LinuxLists.cc - x86: AMD Zen2 ymm registers rolling back

[permalink] [raw]

Subject: Re: x86: AMD Zen2 ymm registers rolling back

On Tue, Feb 21, 2023 at 10:40:07PM -0800, Tavis Ormandy wrote:
> Hello, I'm experiencing a serious bug on AMD Zen2 that is causing
> registers to "roll back" to previous values after a context switch.

It probably doesn't matter all too much but which kernel are you running
this on?

Latest and greatest I hope...

--
Regards/Gruss,
Boris.

https://people.kernel.org/tglx/notes-about-netiquette

2023-02-22 09:14:45

[permalink] [raw]

Subject: Re: x86: AMD Zen2 ymm registers rolling back

On Wed, Feb 22, 2023 at 09:33:19AM +0100, Borislav Petkov wrote:
> It probably doesn't matter all too much but which kernel are you running
> this on?
>
> Latest and greatest I hope...

Also, what does

$ grep microcode /proc/cpuinfo | uniq

say?

--
Regards/Gruss,
Boris.

https://people.kernel.org/tglx/notes-about-netiquette

2023-02-22 09:42:38

[permalink] [raw]

Subject: Re: x86: AMD Zen2 ymm registers rolling back

On 22/02/2023 9:14 am, Borislav Petkov wrote:
> On Wed, Feb 22, 2023 at 09:33:19AM +0100, Borislav Petkov wrote:
>> It probably doesn't matter all too much but which kernel are you running
>> this on?
>>
>> Latest and greatest I hope...
> Also, what does
>
> $ grep microcode /proc/cpuinfo | uniq
>
> say?

This sounds suspiciously like an errata which was fixed with a ucode
update last year.

Check that you are up to date with ucode. If you are, perhaps the fix
needs another look at...

~Andrew

2023-02-22 10:10:00

[permalink] [raw]

Subject: Re: x86: AMD Zen2 ymm registers rolling back

On Wed, Feb 22, 2023 at 09:38:09AM +0000, Andrew Cooper wrote:
> This sounds suspiciously like an errata which was fixed with a ucode
> update last year.

Yes, it looks like it.

Alternatively, you can try booting with "clearcpuid=xsaves" - that
should take care of your observation too but yeah, you should rather
update your microcode.

HTH.

--
Regards/Gruss,
Boris.

https://people.kernel.org/tglx/notes-about-netiquette

2023-02-22 21:27:28

by Tavis Ormandy

[permalink] [raw]

Subject: Re: x86: AMD Zen2 ymm registers rolling back

On Wed, Feb 22, 2023 at 11:09:51AM +0100, Borislav Petkov wrote:
> On Wed, Feb 22, 2023 at 09:38:09AM +0000, Andrew Cooper wrote:
> > This sounds suspiciously like an errata which was fixed with a ucode
> > update last year.
>
> Yes, it looks like it.
>
> Alternatively, you can try booting with "clearcpuid=xsaves" - that
> should take care of your observation too but yeah, you should rather
> update your microcode.
>

Thanks - confirmed, it *doesn't* repro with 0x8301055, but does repro
with 0x830104d.

Annoyingly, I thought I was using the most recent microcode, but it seems
like there is some bug and debian wasn't applying it at boot.

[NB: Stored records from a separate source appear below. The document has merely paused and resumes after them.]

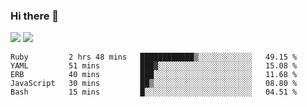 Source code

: ### Hi there 👋

<!--
**sasharevzin/sasharevzin** is a ✨ _special_ ✨ repository because its `README.md` (this file) appears on your GitHub profile.

Here are some ideas to get you started:

- 🔭 I’m currently working on ...
- 🌱 I’m currently learning ...
- 👯 I’m looking to collaborate on ...
- 🤔 I’m looking for help with ...
- 💬 Ask me about ...
- 📫 How to reach me: ...
- 😄 Pronouns: ...
- ⚡ Fun fact: ...
-->

![](https://yusufozturk.vercel.app/api?username=sasharevzin&hide_title=true&include_all_commits=true&count_private=true&show_icons=true) ![](https://yusufozturk.vercel.app/api/top-langs/?username=sasharevzin&layout=compact&langs_count=10&hide=apacheconf,coffeescript)

<!--START_SECTION:waka-->
```text
Ruby         2 hrs 48 mins   ████████████▒░░░░░░░░░░░░   49.15 % 
YAML         51 mins         ███▓░░░░░░░░░░░░░░░░░░░░░   15.08 % 
ERB          40 mins         ███░░░░░░░░░░░░░░░░░░░░░░   11.68 % 
JavaScript   30 mins         ██▒░░░░░░░░░░░░░░░░░░░░░░   08.80 % 
Bash         15 mins         █░░░░░░░░░░░░░░░░░░░░░░░░   04.51 % 
```
<!--END_SECTION:waka-->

That seems like a scary errata :-/

Tavis.

--
_o) $ lynx lock.cmpxchg8b.com
/\\ _o) _o) $ finger [email protected]
_\_V _( ) _( ) @taviso

2023-02-22 22:18:49

[permalink] [raw]

Subject: Re: x86: AMD Zen2 ymm registers rolling back

On 22/02/2023 9:26 pm, Tavis Ormandy wrote:
> On Wed, Feb 22, 2023 at 11:09:51AM +0100, Borislav Petkov wrote:
>> On Wed, Feb 22, 2023 at 09:38:09AM +0000, Andrew Cooper wrote:
>>> This sounds suspiciously like an errata which was fixed with a ucode
>>> update last year.
>> Yes, it looks like it.
>>
>> Alternatively, you can try booting with "clearcpuid=xsaves" - that
>> should take care of your observation too but yeah, you should rather
>> update your microcode.
>>
> Thanks - confirmed, it *doesn't* repro with 0x8301055, but does repro
> with 0x830104d.

For completeness, this is erratum 1386, details of which can be found in
https://www.amd.com/system/files/TechDocs/56323-PUB_1.00.pdf amongst others.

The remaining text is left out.